Delegates Debate Control Over Marine Genetic Resources, Relationship between Other Legal Instruments, as Biodiversity Treaty Talks Continue

Experts working to draft a new treaty on biodiversity in areas of the ocean beyond national jurisdiction today weighed provisions aimed at prohibiting States from claiming sovereignty over marine genetic resources in those areas, with speakers diverging on the question of whether their use is the “common heritage of mankind”.

Discussions on these and other issues are taking place at Headquarters during the third session of the International Conference on an international legally binding instrument under the United Nations Convention on the Law of the Sea on the conservation and sustainable use of marine biological diversity of areas beyond national jurisdiction.  The session runs through 30 August.

Topics considered today included international cooperation and principles and approaches, as well as the definitions of such terms as “access” and “marine genetic material” which appear throughout the draft treaty (document A/CONF.232/2019/6).  Speakers also outlined a range of views on article 9 of the instrument, which focuses on activities related to marine genetic resources and touches on issues of sovereignty, jurisdiction and the interests of coastal States.  On paragraph 1 of that section, the observer for the State of Palestine, on behalf of the “Group of 77” developing countries and China, generally agreed with its contents but proposed adding a reference to States parties.

The representatives of Brazil (on behalf of the Group of Like-Minded Latin American Countries), Algeria (on behalf of the African Group), Fiji (on behalf of the Pacific small island developing States), Indonesia, Nigeria and Sri Lanka were among speakers associating themselves with that position.

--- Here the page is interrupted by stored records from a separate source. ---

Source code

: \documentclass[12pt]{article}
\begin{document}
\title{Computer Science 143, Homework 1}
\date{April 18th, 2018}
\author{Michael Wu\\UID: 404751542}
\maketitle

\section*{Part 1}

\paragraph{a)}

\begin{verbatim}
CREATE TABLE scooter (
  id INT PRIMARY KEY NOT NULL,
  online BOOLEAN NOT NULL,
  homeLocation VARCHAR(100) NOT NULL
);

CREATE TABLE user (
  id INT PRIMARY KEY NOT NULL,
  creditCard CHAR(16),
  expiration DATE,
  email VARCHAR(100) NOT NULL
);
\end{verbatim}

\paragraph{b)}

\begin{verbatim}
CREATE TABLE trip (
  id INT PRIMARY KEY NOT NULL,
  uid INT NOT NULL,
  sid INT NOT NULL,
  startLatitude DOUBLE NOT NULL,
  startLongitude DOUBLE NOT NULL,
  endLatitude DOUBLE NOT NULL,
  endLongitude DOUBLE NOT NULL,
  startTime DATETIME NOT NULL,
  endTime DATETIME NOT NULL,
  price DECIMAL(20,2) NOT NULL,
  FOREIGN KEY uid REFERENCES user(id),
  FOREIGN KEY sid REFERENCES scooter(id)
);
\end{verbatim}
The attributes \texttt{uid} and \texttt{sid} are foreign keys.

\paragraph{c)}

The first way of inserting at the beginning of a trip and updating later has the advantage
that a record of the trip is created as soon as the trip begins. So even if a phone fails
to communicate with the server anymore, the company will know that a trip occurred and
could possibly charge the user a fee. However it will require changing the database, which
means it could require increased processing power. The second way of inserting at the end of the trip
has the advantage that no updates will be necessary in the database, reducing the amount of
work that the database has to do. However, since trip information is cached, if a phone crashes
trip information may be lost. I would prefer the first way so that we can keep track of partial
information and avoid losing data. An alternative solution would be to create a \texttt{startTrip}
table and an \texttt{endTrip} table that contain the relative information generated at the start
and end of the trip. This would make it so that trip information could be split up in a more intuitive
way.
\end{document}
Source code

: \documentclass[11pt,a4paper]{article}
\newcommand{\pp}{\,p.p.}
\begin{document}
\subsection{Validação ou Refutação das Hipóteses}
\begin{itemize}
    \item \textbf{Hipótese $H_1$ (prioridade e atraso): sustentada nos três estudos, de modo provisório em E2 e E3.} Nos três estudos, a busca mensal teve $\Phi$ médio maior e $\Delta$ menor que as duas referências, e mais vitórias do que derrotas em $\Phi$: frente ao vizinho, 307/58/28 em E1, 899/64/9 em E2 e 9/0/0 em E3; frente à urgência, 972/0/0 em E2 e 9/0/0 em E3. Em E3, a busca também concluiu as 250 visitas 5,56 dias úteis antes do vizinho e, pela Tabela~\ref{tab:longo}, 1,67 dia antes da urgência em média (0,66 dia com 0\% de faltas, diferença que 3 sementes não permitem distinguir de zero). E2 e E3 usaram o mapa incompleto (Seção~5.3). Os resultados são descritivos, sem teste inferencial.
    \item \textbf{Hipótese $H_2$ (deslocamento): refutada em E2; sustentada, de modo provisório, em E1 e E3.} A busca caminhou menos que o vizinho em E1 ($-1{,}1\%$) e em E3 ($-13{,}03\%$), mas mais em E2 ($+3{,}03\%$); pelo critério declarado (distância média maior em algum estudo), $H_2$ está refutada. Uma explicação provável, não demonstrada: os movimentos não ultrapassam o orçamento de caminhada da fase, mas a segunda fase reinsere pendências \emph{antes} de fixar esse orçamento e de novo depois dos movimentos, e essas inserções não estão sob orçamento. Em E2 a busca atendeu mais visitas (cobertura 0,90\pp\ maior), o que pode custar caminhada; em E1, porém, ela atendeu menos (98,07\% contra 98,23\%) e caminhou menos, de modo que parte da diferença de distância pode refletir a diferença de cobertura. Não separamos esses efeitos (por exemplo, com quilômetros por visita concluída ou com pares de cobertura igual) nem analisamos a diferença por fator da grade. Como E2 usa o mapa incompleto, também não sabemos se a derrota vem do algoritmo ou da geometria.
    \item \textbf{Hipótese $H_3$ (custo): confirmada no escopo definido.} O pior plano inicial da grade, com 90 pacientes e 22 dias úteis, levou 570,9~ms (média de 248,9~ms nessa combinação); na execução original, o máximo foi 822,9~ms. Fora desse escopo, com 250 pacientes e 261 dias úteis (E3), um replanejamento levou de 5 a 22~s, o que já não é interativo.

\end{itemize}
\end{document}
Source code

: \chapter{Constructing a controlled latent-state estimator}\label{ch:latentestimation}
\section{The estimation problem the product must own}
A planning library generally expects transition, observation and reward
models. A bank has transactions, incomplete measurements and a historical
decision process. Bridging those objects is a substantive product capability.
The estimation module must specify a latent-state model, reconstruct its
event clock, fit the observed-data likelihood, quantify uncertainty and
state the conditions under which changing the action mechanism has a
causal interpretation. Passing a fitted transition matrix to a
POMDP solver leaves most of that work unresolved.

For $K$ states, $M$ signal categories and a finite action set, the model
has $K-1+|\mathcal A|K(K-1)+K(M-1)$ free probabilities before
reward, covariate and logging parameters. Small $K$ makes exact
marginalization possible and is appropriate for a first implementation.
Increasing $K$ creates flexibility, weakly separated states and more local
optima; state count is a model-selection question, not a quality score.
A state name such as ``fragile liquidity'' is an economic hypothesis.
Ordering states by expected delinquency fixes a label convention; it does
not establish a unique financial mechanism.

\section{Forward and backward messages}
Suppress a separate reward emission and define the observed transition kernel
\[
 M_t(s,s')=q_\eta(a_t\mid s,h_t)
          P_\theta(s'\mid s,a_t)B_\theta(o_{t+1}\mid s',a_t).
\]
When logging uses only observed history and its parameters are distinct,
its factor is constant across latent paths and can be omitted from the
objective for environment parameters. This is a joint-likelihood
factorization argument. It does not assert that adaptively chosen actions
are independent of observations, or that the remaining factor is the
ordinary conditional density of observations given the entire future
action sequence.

However, the representative of the European Union expressed concern that the scope of paragraph 1 lacks sufficient precision in its current formulation.  He, therefore, proposed adding a specific reference to marine scientific research activities in both the title and body of article 9.  Among other modifications, he said the phrase currently reading “Activities with respect to marine genetic resources of areas beyond national jurisdiction may be carried out by all States” should also include the specification “irrespective of their geographic location”.

The representatives of Barbados, speaking on behalf of the Caribbean Community (CARICOM) and associating herself with the Group of 77, said the scope of article 9 should go beyond scientific research and rejected the European Union’s proposal.  Australia’s representative — echoed by that of the Republic of Korea — expressed concern that the article in its current form could undermine the marine scientific research provisions of the United Nations Convention on the Law of the Sea.  Noting that the intent of the article is already sufficiently covered in other sections, she proposed that article 9 be deleted but said she is also willing to consider other proposals put forward today.

The representative of the Russian Federation cautioned against the “selective quoting” of the Convention on the Law of the Sea, warning that inaccuracies or generalizations in such references to that instrument “only complicate the situation even more”.

Turning to paragraph 2 — whose current formulation calls for marine genetic resource activities to be conducted “with due regard for the rights and legitimate interests of any coastal State under the jurisdiction of which such resources are found” — Switzerland’s delegate called for its deletion, noting that it deals with bilateral and multilateral matters that go beyond the scope of the treaty.  The representatives of Norway, the Russian Federation and the United States were among those supporting that position, with the latter stressing that “coastal States, as such, do not have jurisdiction beyond their national jurisdiction”.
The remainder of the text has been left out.